*** Input for this task Section Begins ***
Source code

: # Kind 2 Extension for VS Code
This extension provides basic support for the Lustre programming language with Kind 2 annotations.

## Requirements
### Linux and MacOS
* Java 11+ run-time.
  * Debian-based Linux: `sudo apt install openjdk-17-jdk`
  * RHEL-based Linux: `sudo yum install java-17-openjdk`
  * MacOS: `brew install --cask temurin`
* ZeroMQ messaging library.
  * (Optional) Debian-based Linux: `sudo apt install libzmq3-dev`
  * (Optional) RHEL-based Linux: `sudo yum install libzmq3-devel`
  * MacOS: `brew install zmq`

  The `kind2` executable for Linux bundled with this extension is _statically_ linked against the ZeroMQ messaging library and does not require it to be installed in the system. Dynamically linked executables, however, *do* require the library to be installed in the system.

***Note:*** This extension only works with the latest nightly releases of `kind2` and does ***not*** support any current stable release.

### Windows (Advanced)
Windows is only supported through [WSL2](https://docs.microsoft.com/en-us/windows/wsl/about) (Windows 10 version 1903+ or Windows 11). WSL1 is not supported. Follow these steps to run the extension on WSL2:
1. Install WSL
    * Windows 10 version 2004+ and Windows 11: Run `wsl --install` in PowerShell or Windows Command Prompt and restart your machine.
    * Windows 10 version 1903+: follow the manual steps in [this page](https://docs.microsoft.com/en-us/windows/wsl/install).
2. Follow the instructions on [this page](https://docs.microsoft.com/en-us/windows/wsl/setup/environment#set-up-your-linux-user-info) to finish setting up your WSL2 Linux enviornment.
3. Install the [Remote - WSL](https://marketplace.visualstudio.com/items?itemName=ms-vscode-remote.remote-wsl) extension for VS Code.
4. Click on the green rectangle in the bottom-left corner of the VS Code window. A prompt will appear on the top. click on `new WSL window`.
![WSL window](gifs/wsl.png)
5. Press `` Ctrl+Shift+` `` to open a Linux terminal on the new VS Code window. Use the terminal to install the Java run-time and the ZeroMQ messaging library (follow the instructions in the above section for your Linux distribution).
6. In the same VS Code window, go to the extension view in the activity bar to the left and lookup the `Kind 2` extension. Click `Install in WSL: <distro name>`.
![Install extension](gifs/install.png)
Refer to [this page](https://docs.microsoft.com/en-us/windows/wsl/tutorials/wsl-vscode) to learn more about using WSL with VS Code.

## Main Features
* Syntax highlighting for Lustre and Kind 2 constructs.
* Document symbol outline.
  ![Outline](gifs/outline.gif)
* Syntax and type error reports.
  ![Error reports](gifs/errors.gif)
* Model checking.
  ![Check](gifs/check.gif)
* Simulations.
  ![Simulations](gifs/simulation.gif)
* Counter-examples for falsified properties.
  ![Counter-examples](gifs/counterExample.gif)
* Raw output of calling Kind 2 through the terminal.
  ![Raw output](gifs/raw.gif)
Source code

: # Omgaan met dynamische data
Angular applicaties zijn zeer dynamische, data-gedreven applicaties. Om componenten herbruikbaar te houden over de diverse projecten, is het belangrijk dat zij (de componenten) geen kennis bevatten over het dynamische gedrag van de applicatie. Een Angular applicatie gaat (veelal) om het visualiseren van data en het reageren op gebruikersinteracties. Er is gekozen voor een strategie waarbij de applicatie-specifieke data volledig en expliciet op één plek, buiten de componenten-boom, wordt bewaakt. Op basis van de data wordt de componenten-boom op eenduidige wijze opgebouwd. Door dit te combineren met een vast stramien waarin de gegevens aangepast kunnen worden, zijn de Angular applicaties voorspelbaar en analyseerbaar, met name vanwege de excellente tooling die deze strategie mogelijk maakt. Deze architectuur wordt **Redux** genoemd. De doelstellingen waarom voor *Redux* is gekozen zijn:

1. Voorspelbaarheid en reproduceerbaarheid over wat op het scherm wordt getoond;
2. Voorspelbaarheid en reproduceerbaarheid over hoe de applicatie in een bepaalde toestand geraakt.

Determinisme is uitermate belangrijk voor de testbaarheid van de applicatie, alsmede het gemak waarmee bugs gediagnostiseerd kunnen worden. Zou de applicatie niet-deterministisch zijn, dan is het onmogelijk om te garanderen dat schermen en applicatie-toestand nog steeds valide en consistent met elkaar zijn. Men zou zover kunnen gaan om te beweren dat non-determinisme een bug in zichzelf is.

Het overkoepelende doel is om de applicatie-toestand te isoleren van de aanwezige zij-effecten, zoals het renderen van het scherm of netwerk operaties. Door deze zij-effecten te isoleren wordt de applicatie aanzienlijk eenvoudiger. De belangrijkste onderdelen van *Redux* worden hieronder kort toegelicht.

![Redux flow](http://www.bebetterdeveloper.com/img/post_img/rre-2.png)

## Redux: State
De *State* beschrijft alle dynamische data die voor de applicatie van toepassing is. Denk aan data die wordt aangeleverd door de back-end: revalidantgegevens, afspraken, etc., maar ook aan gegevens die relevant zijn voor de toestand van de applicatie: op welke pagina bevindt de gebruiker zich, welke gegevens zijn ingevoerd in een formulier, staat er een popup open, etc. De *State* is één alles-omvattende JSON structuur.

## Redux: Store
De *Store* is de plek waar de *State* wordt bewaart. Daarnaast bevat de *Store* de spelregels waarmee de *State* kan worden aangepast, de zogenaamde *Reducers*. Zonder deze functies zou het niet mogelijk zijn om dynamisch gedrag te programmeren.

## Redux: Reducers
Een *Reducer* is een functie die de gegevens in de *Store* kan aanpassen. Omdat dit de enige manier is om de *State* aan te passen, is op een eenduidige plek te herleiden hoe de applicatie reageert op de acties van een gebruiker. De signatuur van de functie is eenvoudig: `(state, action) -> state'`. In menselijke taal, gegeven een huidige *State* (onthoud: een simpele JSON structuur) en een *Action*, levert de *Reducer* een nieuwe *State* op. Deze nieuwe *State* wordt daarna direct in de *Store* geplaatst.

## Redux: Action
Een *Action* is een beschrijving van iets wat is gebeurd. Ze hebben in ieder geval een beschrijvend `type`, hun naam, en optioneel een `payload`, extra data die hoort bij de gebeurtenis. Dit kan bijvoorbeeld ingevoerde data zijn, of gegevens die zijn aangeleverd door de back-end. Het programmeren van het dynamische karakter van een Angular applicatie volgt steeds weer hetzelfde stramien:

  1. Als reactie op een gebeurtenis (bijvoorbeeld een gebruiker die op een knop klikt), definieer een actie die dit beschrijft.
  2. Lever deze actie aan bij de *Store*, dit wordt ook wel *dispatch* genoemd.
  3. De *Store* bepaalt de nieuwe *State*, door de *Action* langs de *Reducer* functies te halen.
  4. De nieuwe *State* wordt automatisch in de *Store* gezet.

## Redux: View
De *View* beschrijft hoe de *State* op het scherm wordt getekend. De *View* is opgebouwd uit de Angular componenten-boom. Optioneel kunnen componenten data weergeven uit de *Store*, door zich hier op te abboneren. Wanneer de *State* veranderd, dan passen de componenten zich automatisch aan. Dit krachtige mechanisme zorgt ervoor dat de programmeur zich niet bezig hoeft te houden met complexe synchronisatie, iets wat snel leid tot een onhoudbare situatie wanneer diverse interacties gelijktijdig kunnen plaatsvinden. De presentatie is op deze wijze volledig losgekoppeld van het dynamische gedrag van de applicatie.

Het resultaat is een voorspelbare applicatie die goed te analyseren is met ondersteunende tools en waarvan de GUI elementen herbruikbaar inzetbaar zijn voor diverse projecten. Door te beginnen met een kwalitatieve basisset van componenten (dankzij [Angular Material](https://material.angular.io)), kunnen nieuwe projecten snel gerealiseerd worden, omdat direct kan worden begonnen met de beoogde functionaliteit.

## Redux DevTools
*** Input for this task Section Ends ***
_Problem statement_
Look over the entries above and count the lines where the word "Syntax" appears, then report only that count.

_Solution for this exercise_
2